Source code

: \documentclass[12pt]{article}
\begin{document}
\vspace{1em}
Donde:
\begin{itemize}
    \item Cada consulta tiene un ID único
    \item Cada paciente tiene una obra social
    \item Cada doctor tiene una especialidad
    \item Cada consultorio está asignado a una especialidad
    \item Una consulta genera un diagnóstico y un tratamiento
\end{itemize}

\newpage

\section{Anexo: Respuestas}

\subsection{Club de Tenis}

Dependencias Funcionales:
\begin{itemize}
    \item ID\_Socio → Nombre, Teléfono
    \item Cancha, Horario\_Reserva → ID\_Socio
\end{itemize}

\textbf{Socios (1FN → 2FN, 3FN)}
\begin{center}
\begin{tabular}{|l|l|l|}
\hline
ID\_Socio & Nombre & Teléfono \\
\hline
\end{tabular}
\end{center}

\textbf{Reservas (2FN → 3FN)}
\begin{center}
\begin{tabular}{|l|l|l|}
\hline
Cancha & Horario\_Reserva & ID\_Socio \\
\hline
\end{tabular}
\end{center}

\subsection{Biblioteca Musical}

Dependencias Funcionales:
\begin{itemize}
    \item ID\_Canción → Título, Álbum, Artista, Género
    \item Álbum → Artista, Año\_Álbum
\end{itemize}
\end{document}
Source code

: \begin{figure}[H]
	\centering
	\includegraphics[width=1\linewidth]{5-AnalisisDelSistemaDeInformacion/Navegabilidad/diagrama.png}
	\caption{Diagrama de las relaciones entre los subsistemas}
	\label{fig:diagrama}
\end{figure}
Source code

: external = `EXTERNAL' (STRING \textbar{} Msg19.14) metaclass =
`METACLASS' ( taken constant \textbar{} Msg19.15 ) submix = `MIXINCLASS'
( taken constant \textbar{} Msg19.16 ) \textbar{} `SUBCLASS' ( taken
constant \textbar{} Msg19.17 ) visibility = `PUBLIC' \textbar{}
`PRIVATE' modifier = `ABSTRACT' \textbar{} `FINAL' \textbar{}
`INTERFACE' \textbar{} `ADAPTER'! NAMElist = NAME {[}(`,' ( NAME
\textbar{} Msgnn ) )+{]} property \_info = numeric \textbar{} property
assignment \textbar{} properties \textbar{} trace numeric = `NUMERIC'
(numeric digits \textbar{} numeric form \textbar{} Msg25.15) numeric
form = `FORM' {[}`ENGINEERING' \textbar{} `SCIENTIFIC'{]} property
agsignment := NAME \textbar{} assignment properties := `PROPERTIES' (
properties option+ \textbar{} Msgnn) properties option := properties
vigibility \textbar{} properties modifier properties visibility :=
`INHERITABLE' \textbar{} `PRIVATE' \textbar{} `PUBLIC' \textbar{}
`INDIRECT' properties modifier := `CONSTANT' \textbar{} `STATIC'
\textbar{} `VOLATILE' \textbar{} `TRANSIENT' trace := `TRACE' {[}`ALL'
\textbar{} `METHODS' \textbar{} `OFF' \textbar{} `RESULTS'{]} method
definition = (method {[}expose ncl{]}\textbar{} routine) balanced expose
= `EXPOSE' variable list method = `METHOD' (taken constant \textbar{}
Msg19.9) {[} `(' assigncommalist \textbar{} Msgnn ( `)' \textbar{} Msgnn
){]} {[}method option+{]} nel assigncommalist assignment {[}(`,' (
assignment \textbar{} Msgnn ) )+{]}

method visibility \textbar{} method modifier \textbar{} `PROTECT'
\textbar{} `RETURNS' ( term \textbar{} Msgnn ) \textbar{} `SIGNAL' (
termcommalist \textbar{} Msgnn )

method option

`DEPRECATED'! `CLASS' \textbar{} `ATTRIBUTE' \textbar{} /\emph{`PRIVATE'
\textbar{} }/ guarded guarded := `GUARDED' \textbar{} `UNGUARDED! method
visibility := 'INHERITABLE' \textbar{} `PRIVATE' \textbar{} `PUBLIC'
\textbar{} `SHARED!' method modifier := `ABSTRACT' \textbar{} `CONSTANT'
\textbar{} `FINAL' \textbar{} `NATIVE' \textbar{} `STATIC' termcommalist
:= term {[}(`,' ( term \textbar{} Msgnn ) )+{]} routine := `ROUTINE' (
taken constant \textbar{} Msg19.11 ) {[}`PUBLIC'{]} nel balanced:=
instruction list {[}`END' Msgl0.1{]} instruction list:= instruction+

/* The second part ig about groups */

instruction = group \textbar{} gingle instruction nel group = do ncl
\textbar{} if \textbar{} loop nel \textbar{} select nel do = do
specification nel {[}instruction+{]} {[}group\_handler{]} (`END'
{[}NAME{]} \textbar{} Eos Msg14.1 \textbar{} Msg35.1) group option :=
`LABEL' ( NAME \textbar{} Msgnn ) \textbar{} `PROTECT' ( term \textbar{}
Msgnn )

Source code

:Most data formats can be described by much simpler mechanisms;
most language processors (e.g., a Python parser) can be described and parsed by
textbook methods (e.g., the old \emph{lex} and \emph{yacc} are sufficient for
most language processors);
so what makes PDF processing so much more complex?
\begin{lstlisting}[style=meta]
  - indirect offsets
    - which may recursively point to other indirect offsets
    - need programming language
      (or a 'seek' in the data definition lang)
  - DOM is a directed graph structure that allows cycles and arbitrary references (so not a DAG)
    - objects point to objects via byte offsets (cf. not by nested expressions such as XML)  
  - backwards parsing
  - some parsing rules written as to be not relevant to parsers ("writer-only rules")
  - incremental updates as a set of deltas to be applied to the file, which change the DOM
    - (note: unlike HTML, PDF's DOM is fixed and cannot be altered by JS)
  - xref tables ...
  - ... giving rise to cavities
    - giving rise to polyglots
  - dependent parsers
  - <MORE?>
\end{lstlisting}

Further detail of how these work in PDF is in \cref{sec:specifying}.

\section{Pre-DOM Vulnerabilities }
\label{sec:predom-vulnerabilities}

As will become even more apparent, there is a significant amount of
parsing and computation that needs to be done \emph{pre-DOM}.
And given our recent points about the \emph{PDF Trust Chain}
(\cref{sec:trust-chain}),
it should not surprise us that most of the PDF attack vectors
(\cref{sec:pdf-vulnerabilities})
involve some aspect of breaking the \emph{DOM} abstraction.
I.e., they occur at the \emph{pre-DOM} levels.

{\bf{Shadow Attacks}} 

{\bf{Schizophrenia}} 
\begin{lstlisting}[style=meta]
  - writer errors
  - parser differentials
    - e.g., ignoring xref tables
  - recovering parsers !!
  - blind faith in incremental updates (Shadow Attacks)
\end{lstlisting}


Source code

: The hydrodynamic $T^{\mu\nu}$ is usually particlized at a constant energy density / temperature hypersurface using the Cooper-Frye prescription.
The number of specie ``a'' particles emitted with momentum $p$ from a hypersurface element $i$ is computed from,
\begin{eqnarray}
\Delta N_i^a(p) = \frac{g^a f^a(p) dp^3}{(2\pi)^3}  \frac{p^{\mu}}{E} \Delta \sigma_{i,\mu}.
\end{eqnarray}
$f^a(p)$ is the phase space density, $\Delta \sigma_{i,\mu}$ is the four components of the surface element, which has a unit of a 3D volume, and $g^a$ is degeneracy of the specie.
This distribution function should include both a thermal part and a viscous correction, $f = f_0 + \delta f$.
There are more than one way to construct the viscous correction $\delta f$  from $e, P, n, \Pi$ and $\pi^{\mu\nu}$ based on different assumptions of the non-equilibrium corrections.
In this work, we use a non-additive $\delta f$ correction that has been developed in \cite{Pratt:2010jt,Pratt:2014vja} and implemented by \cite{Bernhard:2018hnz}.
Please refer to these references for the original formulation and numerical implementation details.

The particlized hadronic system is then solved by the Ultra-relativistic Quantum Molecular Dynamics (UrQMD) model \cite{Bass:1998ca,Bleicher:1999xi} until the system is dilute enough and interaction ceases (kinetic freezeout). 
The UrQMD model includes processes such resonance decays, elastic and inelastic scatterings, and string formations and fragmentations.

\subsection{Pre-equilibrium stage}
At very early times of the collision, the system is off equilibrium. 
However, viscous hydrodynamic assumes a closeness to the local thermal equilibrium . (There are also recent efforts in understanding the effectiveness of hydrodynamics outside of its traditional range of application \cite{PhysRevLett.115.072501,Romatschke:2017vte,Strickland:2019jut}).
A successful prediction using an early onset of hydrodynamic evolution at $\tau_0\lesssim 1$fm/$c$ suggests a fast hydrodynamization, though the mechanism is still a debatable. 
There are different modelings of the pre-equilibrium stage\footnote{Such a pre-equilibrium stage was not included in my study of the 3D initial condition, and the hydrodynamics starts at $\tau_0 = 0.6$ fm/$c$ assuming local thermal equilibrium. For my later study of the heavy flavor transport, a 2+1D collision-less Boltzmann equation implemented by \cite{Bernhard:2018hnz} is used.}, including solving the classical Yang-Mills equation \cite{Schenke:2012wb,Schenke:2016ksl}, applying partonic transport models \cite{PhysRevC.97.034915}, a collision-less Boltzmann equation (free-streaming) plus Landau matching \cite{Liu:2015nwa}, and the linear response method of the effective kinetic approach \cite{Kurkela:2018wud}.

☆ ☆ ☆

Goal of the exercise
Where the string "FINAL" shows up in the listing above, copy the line that holds it.

Your solution
`PRIVATE' modifier = `ABSTRACT' \textbar{} `FINAL' \textbar{}
\textbar{} `FINAL' \textbar{} `NATIVE' \textbar{} `STATIC' termcommalist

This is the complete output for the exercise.